■ **Work item**: Transcribe all records exactly.

-----

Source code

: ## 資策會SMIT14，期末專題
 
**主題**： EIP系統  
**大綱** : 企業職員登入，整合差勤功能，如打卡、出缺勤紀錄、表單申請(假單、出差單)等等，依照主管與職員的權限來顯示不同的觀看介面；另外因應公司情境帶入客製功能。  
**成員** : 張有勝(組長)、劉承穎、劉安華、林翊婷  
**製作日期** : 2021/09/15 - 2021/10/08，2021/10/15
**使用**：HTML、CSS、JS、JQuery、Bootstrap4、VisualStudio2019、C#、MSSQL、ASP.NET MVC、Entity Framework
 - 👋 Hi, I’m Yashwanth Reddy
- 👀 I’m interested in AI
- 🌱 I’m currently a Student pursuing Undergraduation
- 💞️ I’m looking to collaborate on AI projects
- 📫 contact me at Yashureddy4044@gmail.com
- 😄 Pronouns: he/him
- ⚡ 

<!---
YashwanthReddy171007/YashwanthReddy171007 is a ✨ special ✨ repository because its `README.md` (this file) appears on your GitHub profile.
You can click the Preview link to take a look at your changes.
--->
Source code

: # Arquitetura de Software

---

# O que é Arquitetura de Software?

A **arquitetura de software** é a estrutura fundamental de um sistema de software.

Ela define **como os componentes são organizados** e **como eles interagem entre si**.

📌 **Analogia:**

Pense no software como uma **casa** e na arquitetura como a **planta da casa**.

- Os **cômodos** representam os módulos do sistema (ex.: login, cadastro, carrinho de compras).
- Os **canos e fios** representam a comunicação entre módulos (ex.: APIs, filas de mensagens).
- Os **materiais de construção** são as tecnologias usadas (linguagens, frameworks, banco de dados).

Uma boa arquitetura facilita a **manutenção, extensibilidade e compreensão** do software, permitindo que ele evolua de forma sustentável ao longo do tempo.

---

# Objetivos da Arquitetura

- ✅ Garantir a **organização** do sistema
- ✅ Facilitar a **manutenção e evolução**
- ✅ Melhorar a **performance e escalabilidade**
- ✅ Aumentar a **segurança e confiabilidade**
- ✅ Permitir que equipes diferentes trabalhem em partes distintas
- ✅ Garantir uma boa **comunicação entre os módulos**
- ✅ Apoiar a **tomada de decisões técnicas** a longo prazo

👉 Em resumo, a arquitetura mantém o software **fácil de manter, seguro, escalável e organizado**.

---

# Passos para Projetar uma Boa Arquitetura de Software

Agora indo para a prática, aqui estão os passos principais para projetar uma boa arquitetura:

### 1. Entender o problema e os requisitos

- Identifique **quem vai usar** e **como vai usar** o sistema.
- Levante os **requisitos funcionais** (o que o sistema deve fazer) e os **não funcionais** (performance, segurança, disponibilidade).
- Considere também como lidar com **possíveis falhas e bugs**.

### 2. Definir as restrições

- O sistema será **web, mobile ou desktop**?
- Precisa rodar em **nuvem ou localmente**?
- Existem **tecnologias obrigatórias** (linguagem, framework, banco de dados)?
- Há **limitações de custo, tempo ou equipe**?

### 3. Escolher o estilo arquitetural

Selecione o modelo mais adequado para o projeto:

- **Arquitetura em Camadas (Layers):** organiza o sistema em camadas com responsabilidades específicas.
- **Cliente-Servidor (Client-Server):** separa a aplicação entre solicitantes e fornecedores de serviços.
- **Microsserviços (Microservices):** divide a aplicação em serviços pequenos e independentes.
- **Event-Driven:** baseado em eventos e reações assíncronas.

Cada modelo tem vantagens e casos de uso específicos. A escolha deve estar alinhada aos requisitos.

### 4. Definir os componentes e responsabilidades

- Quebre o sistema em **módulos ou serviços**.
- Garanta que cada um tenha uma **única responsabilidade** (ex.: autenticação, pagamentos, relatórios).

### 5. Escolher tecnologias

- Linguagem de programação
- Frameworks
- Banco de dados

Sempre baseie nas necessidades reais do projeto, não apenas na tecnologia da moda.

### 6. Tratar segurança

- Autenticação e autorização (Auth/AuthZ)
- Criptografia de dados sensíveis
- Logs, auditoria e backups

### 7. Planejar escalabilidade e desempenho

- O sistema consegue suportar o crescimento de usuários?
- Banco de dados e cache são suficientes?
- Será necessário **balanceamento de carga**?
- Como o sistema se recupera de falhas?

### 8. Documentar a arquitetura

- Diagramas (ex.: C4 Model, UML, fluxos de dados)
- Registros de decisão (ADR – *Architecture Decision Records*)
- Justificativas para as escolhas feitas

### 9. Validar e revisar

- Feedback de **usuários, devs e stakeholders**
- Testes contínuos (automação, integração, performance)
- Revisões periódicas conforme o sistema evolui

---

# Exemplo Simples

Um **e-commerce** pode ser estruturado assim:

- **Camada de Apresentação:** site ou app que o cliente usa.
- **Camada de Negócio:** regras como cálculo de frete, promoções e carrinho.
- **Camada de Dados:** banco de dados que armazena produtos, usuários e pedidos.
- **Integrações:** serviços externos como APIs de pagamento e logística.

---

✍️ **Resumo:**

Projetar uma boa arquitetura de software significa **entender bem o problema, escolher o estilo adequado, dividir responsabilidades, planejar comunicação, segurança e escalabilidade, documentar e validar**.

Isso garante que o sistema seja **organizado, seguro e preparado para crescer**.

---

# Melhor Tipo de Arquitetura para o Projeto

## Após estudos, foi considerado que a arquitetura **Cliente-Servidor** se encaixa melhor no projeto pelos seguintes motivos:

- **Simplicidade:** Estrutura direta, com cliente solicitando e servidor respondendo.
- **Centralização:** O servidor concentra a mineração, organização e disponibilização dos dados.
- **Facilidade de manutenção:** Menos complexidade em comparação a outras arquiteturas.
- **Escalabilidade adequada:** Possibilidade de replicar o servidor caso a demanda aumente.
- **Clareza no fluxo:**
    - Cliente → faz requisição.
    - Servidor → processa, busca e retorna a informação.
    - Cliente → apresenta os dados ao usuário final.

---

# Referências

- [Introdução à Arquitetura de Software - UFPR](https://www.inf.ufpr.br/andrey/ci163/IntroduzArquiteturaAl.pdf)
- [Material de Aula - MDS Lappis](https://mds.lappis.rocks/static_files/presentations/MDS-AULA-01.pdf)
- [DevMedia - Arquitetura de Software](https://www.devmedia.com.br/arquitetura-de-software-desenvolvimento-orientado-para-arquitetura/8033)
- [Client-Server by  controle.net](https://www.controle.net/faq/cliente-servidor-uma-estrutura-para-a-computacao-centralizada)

-----

■ **Result for this exercise**:
Source code

: ## 資策會SMIT14，期末專題
 
**主題**： EIP系統  
**大綱** : 企業職員登入，整合差勤功能，如打卡、出缺勤紀錄、表單申請(假單、出差單)等等，依照主管與職員的權限來顯示不同的觀看介面；另外因應公司情境帶入客製功能。  
**成員** : 張有勝(組長)、劉承穎、劉安華、林翊婷  
**製作日期** : 2021/09/15 - 2021/10/08，2021/10/15
**使用**：HTML、CSS、JS、JQuery、Bootstrap4、VisualStudio2019、C#、MSSQL、ASP.NET MVC、Entity Framework
 - 👋 Hi, I’m Yashwanth Reddy
- 👀 I’m interested in AI
- 🌱 I’m currently a Student pursuing Undergraduation
- 💞️ I’m looking to collaborate on AI projects
- 📫 contact me at Yashureddy4044@gmail.com
- 😄 Pronouns: he/him
- ⚡ 

<!---
YashwanthReddy171007/YashwanthReddy171007 is a ✨ special ✨ repository because its `README.md` (this file) appears on your GitHub profile.
You can click the Preview link to take a look at your changes.
--->
Source code

: # Arquitetura de Software

---

# O que é Arquitetura de Software?

A **arquitetura de software** é a estrutura fundamental de um sistema de software.

Ela define **como os componentes são organizados** e **como eles interagem entre si**.

📌 **Analogia:**

Pense no software como uma **casa** e na arquitetura como a **planta da casa**.

- Os **cômodos** representam os módulos do sistema (ex.: login, cadastro, carrinho de compras).
- Os **canos e fios** representam a comunicação entre módulos (ex.: APIs, filas de mensagens).
- Os **materiais de construção** são as tecnologias usadas (linguagens, frameworks, banco de dados).

Uma boa arquitetura facilita a **manutenção, extensibilidade e compreensão** do software, permitindo que ele evolua de forma sustentável ao longo do tempo.

---

# Objetivos da Arquitetura

- ✅ Garantir a **organização** do sistema
- ✅ Facilitar a **manutenção e evolução**
- ✅ Melhorar a **performance e escalabilidade**
- ✅ Aumentar a **segurança e confiabilidade**
- ✅ Permitir que equipes diferentes trabalhem em partes distintas
- ✅ Garantir uma boa **comunicação entre os módulos**
- ✅ Apoiar a **tomada de decisões técnicas** a longo prazo

👉 Em resumo, a arquitetura mantém o software **fácil de manter, seguro, escalável e organizado**.

---

# Passos para Projetar uma Boa Arquitetura de Software

Agora indo para a prática, aqui estão os passos principais para projetar uma boa arquitetura:

### 1. Entender o problema e os requisitos

- Identifique **quem vai usar** e **como vai usar** o sistema.
- Levante os **requisitos funcionais** (o que o sistema deve fazer) e os **não funcionais** (performance, segurança, disponibilidade).
- Considere também como lidar com **possíveis falhas e bugs**.

### 2. Definir as restrições

- O sistema será **web, mobile ou desktop**?
- Precisa rodar em **nuvem ou localmente**?
- Existem **tecnologias obrigatórias** (linguagem, framework, banco de dados)?
- Há **limitações de custo, tempo ou equipe**?

### 3. Escolher o estilo arquitetural

Selecione o modelo mais adequado para o projeto:

- **Arquitetura em Camadas (Layers):** organiza o sistema em camadas com responsabilidades específicas.
- **Cliente-Servidor (Client-Server):** separa a aplicação entre solicitantes e fornecedores de serviços.
- **Microsserviços (Microservices):** divide a aplicação em serviços pequenos e independentes.
- **Event-Driven:** baseado em eventos e reações assíncronas.

Cada modelo tem vantagens e casos de uso específicos. A escolha deve estar alinhada aos requisitos.

### 4. Definir os componentes e responsabilidades

- Quebre o sistema em **módulos ou serviços**.
- Garanta que cada um tenha uma **única responsabilidade** (ex.: autenticação, pagamentos, relatórios).

### 5. Escolher tecnologias

- Linguagem de programação
- Frameworks
- Banco de dados

Sempre baseie nas necessidades reais do projeto, não apenas na tecnologia da moda.

### 6. Tratar segurança

- Autenticação e autorização (Auth/AuthZ)
- Criptografia de dados sensíveis
- Logs, auditoria e backups

### 7. Planejar escalabilidade e desempenho

- O sistema consegue suportar o crescimento de usuários?
- Banco de dados e cache são suficientes?
- Será necessário **balanceamento de carga**?
- Como o sistema se recupera de falhas?

### 8. Documentar a arquitetura

- Diagramas (ex.: C4 Model, UML, fluxos de dados)
- Registros de decisão (ADR – *Architecture Decision Records*)
- Justificativas para as escolhas feitas

### 9. Validar e revisar

- Feedback de **usuários, devs e stakeholders**
- Testes contínuos (automação, integração, performance)
- Revisões periódicas conforme o sistema evolui

---

# Exemplo Simples

Um **e-commerce** pode ser estruturado assim:

- **Camada de Apresentação:** site ou app que o cliente usa.
- **Camada de Negócio:** regras como cálculo de frete, promoções e carrinho.
- **Camada de Dados:** banco de dados que armazena produtos, usuários e pedidos.
- **Integrações:** serviços externos como APIs de pagamento e logística.

---

✍️ **Resumo:**

Projetar uma boa arquitetura de software significa **entender bem o problema, escolher o estilo adequado, dividir responsabilidades, planejar comunicação, segurança e escalabilidade, documentar e validar**.

Isso garante que o sistema seja **organizado, seguro e preparado para crescer**.

---

# Melhor Tipo de Arquitetura para o Projeto

## Após estudos, foi considerado que a arquitetura **Cliente-Servidor** se encaixa melhor no projeto pelos seguintes motivos:

- **Simplicidade:** Estrutura direta, com cliente solicitando e servidor respondendo.
- **Centralização:** O servidor concentra a mineração, organização e disponibilização dos dados.
- **Facilidade de manutenção:** Menos complexidade em comparação a outras arquiteturas.
- **Escalabilidade adequada:** Possibilidade de replicar o servidor caso a demanda aumente.
- **Clareza no fluxo:**
    - Cliente → faz requisição.
    - Servidor → processa, busca e retorna a informação.
    - Cliente → apresenta os dados ao usuário final.

---

# Referências

- [Introdução à Arquitetura de Software - UFPR](https://www.inf.ufpr.br/andrey/ci163/IntroduzArquiteturaAl.pdf)
- [Material de Aula - MDS Lappis](https://mds.lappis.rocks/static_files/presentations/MDS-AULA-01.pdf)
- [DevMedia - Arquitetura de Software](https://www.devmedia.com.br/arquitetura-de-software-desenvolvimento-orientado-para-arquitetura/8033)
- [Client-Server by  controle.net](https://www.controle.net/faq/cliente-servidor-uma-estrutura-para-a-computacao-centralizada)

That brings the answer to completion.